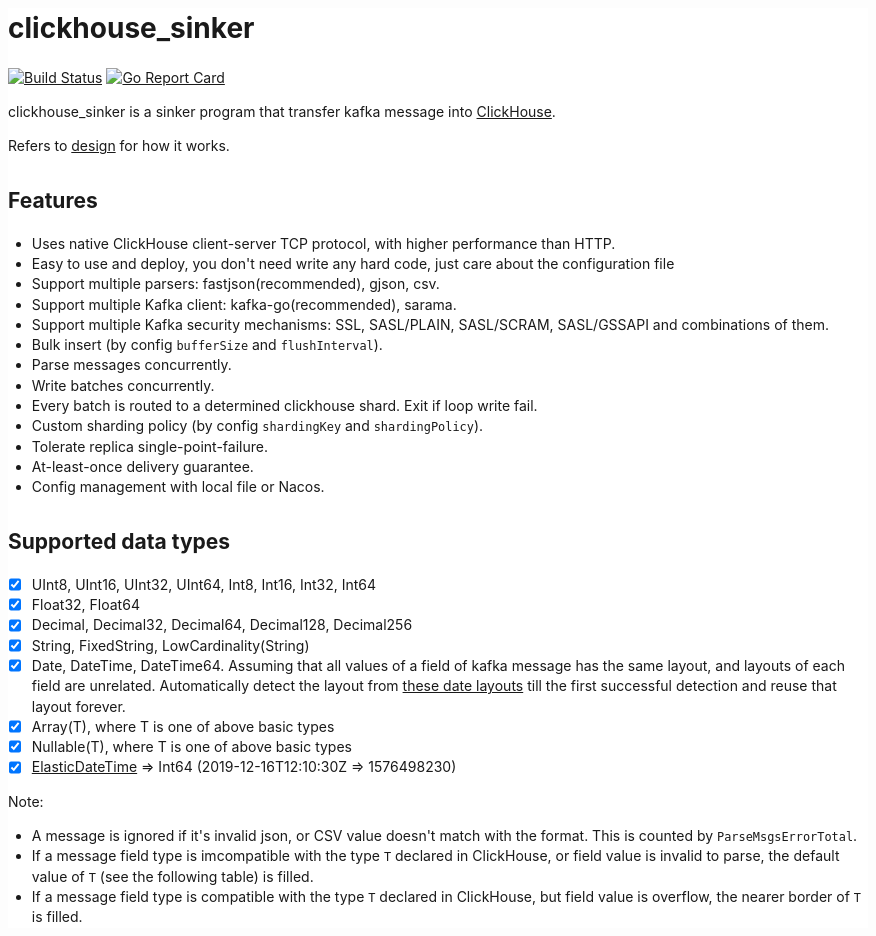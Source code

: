 # clickhouse_sinker

[![Build Status](https://travis-ci.com/housepower/clickhouse_sinker.svg?branch=master)](https://travis-ci.com/housepower/clickhouse_sinker)
[![Go Report Card](https://goreportcard.com/badge/github.com/housepower/clickhouse_sinker)](https://goreportcard.com/report/github.com/housepower/clickhouse_sinker)

clickhouse_sinker is a sinker program that transfer kafka message into [ClickHouse](https://clickhouse.yandex/).

Refers to [design](./design.md) for how it works.

## Features

- Uses native ClickHouse client-server TCP protocol, with higher performance than HTTP.
- Easy to use and deploy, you don't need write any hard code, just care about the configuration file
- Support multiple parsers: fastjson(recommended), gjson, csv.
- Support multiple Kafka client: kafka-go(recommended), sarama.
- Support multiple Kafka security mechanisms: SSL, SASL/PLAIN, SASL/SCRAM, SASL/GSSAPI and combinations of them.
- Bulk insert (by config `bufferSize` and `flushInterval`).
- Parse messages concurrently.
- Write batches concurrently.
- Every batch is routed to a determined clickhouse shard. Exit if loop write fail.
- Custom sharding policy (by config `shardingKey` and `shardingPolicy`).
- Tolerate replica single-point-failure.
- At-least-once delivery guarantee.
- Config management with local file or Nacos.

## Supported data types

- [x] UInt8, UInt16, UInt32, UInt64, Int8, Int16, Int32, Int64
- [x] Float32, Float64
- [x] Decimal, Decimal32, Decimal64, Decimal128, Decimal256
- [x] String, FixedString, LowCardinality(String)
- [x] Date, DateTime, DateTime64. Assuming that all values of a field of kafka message has the same layout, and layouts of each field are unrelated. Automatically detect the layout from [these date layouts](https://github.com/housepower/clickhouse_sinker/blob/master/parser/parser.go) till the first successful detection and reuse that layout forever.
- [x] Array(T), where T is one of above basic types
- [x] Nullable(T), where T is one of above basic types
- [x] [ElasticDateTime](https://www.elastic.co/guide/en/elasticsearch/reference/current/date.html) => Int64 (2019-12-16T12:10:30Z => 1576498230)

Note:

- A message is ignored if it's invalid json, or CSV value doesn't match with the format. This is counted by `ParseMsgsErrorTotal`.
- If a message field type is imcompatible with the type `T` declared in ClickHouse, or field value is invalid to parse, the default value of `T` (see the following table) is filled.
- If a message field type is compatible with the type `T` declared in ClickHouse, but field value is overflow, the nearer border of `T` is filled.

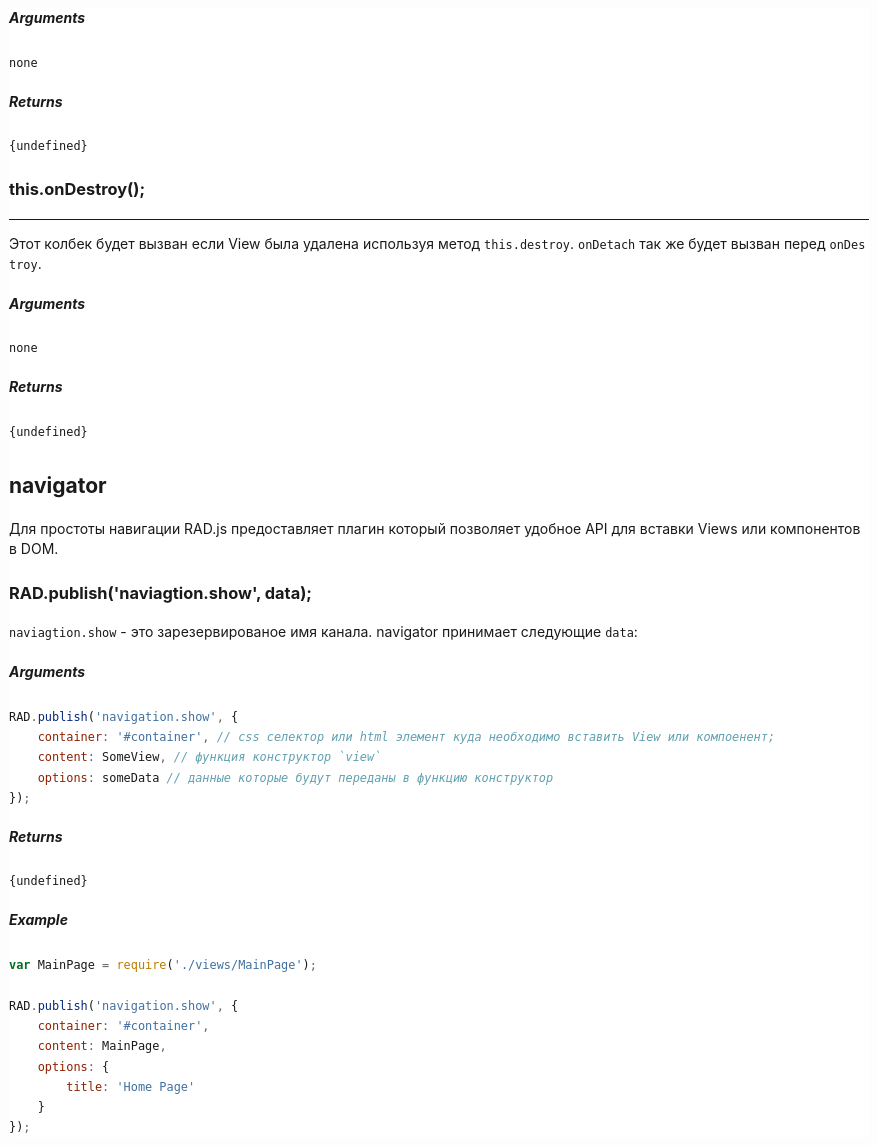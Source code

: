 ##### Arguments
`none` 

##### Returns
`{undefined}`


### <a name="view_on-destroy"></a>this.onDestroy();
***
Этот колбек будет вызван если View была удалена используя метод `this.destroy`. `onDetach` так же будет вызван перед `onDestroy`.

##### Arguments
`none` 

##### Returns
`{undefined}`


## <a name="plugins_navigator"></a>navigator
Для простоты навигации RAD.js предоставляет плагин который позволяет удобное API для вставки Views или компонентов в DOM. 

### RAD.publish('naviagtion.show', data);
`naviagtion.show` - это зарезервированое имя канала. navigator принимает следующие `data`:

##### Arguments
```js
RAD.publish('navigation.show', {
    container: '#container', // css селектор или html элемент куда необходимо вставить View или компоенент;
    content: SomeView, // функция конструктор `view`
    options: someData // данные которые будут переданы в функцию конструктор
});

```

##### Returns
`{undefined}`

##### Example
```js
var MainPage = require('./views/MainPage');

RAD.publish('navigation.show', {
    container: '#container',
    content: MainPage,
    options: {
    	title: 'Home Page'
    }
});

```
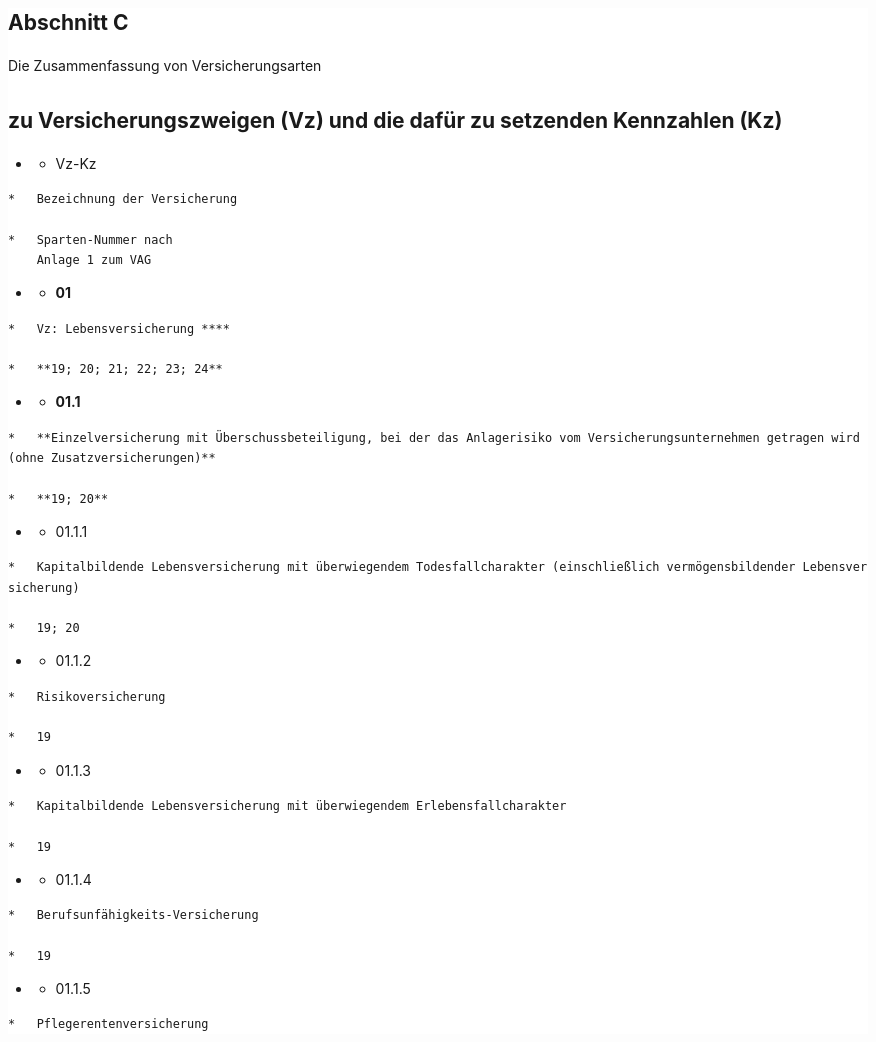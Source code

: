 

## Abschnitt C

Die Zusammenfassung von Versicherungsarten
## zu Versicherungszweigen (Vz) und die dafür zu setzenden Kennzahlen (Kz)


*    *   Vz-Kz

    *   Bezeichnung der Versicherung

    *   Sparten-Nummer nach
        Anlage 1 zum VAG


*    *   **01**

    *   Vz: Lebensversicherung ****

    *   **19; 20; 21; 22; 23; 24**


*    *   **01.1**

    *   **Einzelversicherung mit Überschussbeteiligung, bei der das Anlagerisiko vom Versicherungsunternehmen getragen wird (ohne Zusatzversicherungen)**

    *   **19; 20**


*    *   01.1.1

    *   Kapitalbildende Lebensversicherung mit überwiegendem Todesfallcharakter (einschließlich vermögensbildender Lebensversicherung)

    *   19; 20


*    *   01.1.2

    *   Risikoversicherung

    *   19


*    *   01.1.3

    *   Kapitalbildende Lebensversicherung mit überwiegendem Erlebensfallcharakter

    *   19


*    *   01.1.4

    *   Berufsunfähigkeits-Versicherung

    *   19


*    *   01.1.5

    *   Pflegerentenversicherung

> _Instructions for the task_: A single number is required: the count of lines in the material above that contain the word "конструктор".

> _Exercise solution_: 2